The reply must contain all of the records, unchanged.

^^^^^^^^

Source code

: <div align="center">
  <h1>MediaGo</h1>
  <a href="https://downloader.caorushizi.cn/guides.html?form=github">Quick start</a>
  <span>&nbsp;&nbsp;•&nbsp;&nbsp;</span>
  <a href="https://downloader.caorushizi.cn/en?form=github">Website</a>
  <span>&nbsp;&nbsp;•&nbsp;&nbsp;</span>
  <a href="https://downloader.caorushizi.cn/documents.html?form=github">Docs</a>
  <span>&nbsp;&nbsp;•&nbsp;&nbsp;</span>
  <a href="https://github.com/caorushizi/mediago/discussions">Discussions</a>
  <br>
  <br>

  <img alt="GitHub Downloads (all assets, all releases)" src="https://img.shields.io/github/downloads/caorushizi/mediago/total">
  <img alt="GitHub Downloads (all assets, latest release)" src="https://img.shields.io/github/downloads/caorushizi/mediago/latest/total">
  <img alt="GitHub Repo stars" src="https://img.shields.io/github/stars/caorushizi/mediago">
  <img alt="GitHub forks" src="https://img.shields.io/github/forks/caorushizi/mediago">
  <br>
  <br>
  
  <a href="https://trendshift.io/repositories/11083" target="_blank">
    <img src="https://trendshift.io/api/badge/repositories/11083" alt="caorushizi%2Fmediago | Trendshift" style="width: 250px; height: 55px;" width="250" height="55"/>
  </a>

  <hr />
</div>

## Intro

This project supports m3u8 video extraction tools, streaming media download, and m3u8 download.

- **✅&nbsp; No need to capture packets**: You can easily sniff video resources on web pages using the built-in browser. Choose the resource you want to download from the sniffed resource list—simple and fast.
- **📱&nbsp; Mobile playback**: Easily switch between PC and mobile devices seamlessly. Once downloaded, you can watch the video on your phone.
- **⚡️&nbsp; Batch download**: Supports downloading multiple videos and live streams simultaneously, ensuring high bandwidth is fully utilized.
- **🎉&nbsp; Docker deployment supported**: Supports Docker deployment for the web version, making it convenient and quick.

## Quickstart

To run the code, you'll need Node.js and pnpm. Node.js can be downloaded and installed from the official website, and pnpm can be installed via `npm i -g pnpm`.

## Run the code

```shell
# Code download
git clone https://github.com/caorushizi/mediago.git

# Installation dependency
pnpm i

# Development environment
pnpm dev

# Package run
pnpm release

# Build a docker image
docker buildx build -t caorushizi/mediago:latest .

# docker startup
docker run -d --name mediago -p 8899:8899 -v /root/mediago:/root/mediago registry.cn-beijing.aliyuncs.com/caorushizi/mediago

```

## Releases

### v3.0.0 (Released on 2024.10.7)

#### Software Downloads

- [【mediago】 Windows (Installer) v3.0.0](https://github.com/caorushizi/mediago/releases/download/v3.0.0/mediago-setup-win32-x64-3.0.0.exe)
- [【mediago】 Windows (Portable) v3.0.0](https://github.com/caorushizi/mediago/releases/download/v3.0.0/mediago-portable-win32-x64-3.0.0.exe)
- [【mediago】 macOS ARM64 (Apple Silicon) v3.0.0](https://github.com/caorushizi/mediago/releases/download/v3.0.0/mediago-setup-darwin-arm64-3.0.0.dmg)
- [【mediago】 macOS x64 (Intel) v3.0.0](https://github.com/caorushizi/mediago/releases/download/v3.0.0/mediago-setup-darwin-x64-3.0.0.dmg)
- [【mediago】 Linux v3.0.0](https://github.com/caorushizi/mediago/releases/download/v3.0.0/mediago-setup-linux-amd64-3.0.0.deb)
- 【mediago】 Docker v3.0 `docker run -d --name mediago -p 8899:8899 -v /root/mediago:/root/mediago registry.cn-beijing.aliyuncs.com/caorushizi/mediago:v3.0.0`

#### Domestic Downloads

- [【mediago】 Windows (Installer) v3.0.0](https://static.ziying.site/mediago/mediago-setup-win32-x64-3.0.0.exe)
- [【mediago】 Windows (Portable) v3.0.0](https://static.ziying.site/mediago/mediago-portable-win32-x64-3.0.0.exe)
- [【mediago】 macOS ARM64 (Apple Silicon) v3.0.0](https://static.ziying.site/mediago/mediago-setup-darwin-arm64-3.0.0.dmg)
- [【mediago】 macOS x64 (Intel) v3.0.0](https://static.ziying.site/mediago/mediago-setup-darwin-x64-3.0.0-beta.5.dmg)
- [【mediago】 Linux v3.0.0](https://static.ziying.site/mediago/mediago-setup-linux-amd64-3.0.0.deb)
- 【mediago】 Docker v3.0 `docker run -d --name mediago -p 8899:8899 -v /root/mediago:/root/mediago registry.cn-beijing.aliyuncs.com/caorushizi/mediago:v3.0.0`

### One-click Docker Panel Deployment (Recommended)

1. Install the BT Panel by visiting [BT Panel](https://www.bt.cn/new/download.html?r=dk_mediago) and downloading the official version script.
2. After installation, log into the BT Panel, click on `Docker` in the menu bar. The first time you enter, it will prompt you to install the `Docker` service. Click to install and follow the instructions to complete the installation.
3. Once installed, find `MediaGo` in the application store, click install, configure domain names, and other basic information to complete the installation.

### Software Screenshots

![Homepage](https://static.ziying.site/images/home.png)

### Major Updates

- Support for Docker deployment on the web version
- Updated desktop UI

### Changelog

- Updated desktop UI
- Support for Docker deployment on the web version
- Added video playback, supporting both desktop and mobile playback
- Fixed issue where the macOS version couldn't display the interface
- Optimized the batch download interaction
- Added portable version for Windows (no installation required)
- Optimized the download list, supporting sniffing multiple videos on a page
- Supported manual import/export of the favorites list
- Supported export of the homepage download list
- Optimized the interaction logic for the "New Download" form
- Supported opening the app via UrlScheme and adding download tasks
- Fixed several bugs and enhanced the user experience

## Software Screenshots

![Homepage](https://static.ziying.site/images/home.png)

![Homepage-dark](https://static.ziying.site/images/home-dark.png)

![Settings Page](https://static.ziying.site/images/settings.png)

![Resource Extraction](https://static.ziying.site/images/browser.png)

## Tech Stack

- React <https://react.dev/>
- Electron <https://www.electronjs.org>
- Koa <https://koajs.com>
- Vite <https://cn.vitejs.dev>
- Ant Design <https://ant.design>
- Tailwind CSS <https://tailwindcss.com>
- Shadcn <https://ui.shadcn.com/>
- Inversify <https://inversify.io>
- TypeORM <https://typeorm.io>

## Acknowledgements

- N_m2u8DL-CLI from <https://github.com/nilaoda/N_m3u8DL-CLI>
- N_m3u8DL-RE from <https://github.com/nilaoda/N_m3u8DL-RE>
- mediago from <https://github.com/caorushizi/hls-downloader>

^^^^^^^^

__Exercise solution__
Source code

: <div align="center">
  <h1>MediaGo</h1>
  <a href="https://downloader.caorushizi.cn/guides.html?form=github">Quick start</a>
  <span>&nbsp;&nbsp;•&nbsp;&nbsp;</span>
  <a href="https://downloader.caorushizi.cn/en?form=github">Website</a>
  <span>&nbsp;&nbsp;•&nbsp;&nbsp;</span>
  <a href="https://downloader.caorushizi.cn/documents.html?form=github">Docs</a>
  <span>&nbsp;&nbsp;•&nbsp;&nbsp;</span>
  <a href="https://github.com/caorushizi/mediago/discussions">Discussions</a>
  <br>
  <br>

  <img alt="GitHub Downloads (all assets, all releases)" src="https://img.shields.io/github/downloads/caorushizi/mediago/total">
  <img alt="GitHub Downloads (all assets, latest release)" src="https://img.shields.io/github/downloads/caorushizi/mediago/latest/total">
  <img alt="GitHub Repo stars" src="https://img.shields.io/github/stars/caorushizi/mediago">
  <img alt="GitHub forks" src="https://img.shields.io/github/forks/caorushizi/mediago">
  <br>
  <br>
  
  <a href="https://trendshift.io/repositories/11083" target="_blank">
    <img src="https://trendshift.io/api/badge/repositories/11083" alt="caorushizi%2Fmediago | Trendshift" style="width: 250px; height: 55px;" width="250" height="55"/>
  </a>

  <hr />
</div>

## Intro

This project supports m3u8 video extraction tools, streaming media download, and m3u8 download.

- **✅&nbsp; No need to capture packets**: You can easily sniff video resources on web pages using the built-in browser. Choose the resource you want to download from the sniffed resource list—simple and fast.
- **📱&nbsp; Mobile playback**: Easily switch between PC and mobile devices seamlessly. Once downloaded, you can watch the video on your phone.
- **⚡️&nbsp; Batch download**: Supports downloading multiple videos and live streams simultaneously, ensuring high bandwidth is fully utilized.
- **🎉&nbsp; Docker deployment supported**: Supports Docker deployment for the web version, making it convenient and quick.

## Quickstart

To run the code, you'll need Node.js and pnpm. Node.js can be downloaded and installed from the official website, and pnpm can be installed via `npm i -g pnpm`.

## Run the code

```shell
# Code download
git clone https://github.com/caorushizi/mediago.git

# Installation dependency
pnpm i

# Development environment
pnpm dev

# Package run
pnpm release

# Build a docker image
docker buildx build -t caorushizi/mediago:latest .

# docker startup
docker run -d --name mediago -p 8899:8899 -v /root/mediago:/root/mediago registry.cn-beijing.aliyuncs.com/caorushizi/mediago

```

## Releases

### v3.0.0 (Released on 2024.10.7)

#### Software Downloads

- [【mediago】 Windows (Installer) v3.0.0](https://github.com/caorushizi/mediago/releases/download/v3.0.0/mediago-setup-win32-x64-3.0.0.exe)
- [【mediago】 Windows (Portable) v3.0.0](https://github.com/caorushizi/mediago/releases/download/v3.0.0/mediago-portable-win32-x64-3.0.0.exe)
- [【mediago】 macOS ARM64 (Apple Silicon) v3.0.0](https://github.com/caorushizi/mediago/releases/download/v3.0.0/mediago-setup-darwin-arm64-3.0.0.dmg)
- [【mediago】 macOS x64 (Intel) v3.0.0](https://github.com/caorushizi/mediago/releases/download/v3.0.0/mediago-setup-darwin-x64-3.0.0.dmg)
- [【mediago】 Linux v3.0.0](https://github.com/caorushizi/mediago/releases/download/v3.0.0/mediago-setup-linux-amd64-3.0.0.deb)
- 【mediago】 Docker v3.0 `docker run -d --name mediago -p 8899:8899 -v /root/mediago:/root/mediago registry.cn-beijing.aliyuncs.com/caorushizi/mediago:v3.0.0`

#### Domestic Downloads

- [【mediago】 Windows (Installer) v3.0.0](https://static.ziying.site/mediago/mediago-setup-win32-x64-3.0.0.exe)
- [【mediago】 Windows (Portable) v3.0.0](https://static.ziying.site/mediago/mediago-portable-win32-x64-3.0.0.exe)
- [【mediago】 macOS ARM64 (Apple Silicon) v3.0.0](https://static.ziying.site/mediago/mediago-setup-darwin-arm64-3.0.0.dmg)
- [【mediago】 macOS x64 (Intel) v3.0.0](https://static.ziying.site/mediago/mediago-setup-darwin-x64-3.0.0-beta.5.dmg)
- [【mediago】 Linux v3.0.0](https://static.ziying.site/mediago/mediago-setup-linux-amd64-3.0.0.deb)
- 【mediago】 Docker v3.0 `docker run -d --name mediago -p 8899:8899 -v /root/mediago:/root/mediago registry.cn-beijing.aliyuncs.com/caorushizi/mediago:v3.0.0`

### One-click Docker Panel Deployment (Recommended)

1. Install the BT Panel by visiting [BT Panel](https://www.bt.cn/new/download.html?r=dk_mediago) and downloading the official version script.
2. After installation, log into the BT Panel, click on `Docker` in the menu bar. The first time you enter, it will prompt you to install the `Docker` service. Click to install and follow the instructions to complete the installation.
3. Once installed, find `MediaGo` in the application store, click install, configure domain names, and other basic information to complete the installation.

### Software Screenshots

![Homepage](https://static.ziying.site/images/home.png)

### Major Updates

- Support for Docker deployment on the web version
- Updated desktop UI

### Changelog

- Updated desktop UI
- Support for Docker deployment on the web version
- Added video playback, supporting both desktop and mobile playback
- Fixed issue where the macOS version couldn't display the interface
- Optimized the batch download interaction
- Added portable version for Windows (no installation required)
- Optimized the download list, supporting sniffing multiple videos on a page
- Supported manual import/export of the favorites list
- Supported export of the homepage download list
- Optimized the interaction logic for the "New Download" form
- Supported opening the app via UrlScheme and adding download tasks
- Fixed several bugs and enhanced the user experience

## Software Screenshots

![Homepage](https://static.ziying.site/images/home.png)

![Homepage-dark](https://static.ziying.site/images/home-dark.png)

![Settings Page](https://static.ziying.site/images/settings.png)

![Resource Extraction](https://static.ziying.site/images/browser.png)

## Tech Stack

- React <https://react.dev/>
- Electron <https://www.electronjs.org>
- Koa <https://koajs.com>
- Vite <https://cn.vitejs.dev>
- Ant Design <https://ant.design>
- Tailwind CSS <https://tailwindcss.com>
- Shadcn <https://ui.shadcn.com/>
- Inversify <https://inversify.io>
- TypeORM <https://typeorm.io>

## Acknowledgements

- N_m2u8DL-CLI from <https://github.com/nilaoda/N_m3u8DL-CLI>
- N_m3u8DL-RE from <https://github.com/nilaoda/N_m3u8DL-RE>
- mediago from <https://github.com/caorushizi/hls-downloader>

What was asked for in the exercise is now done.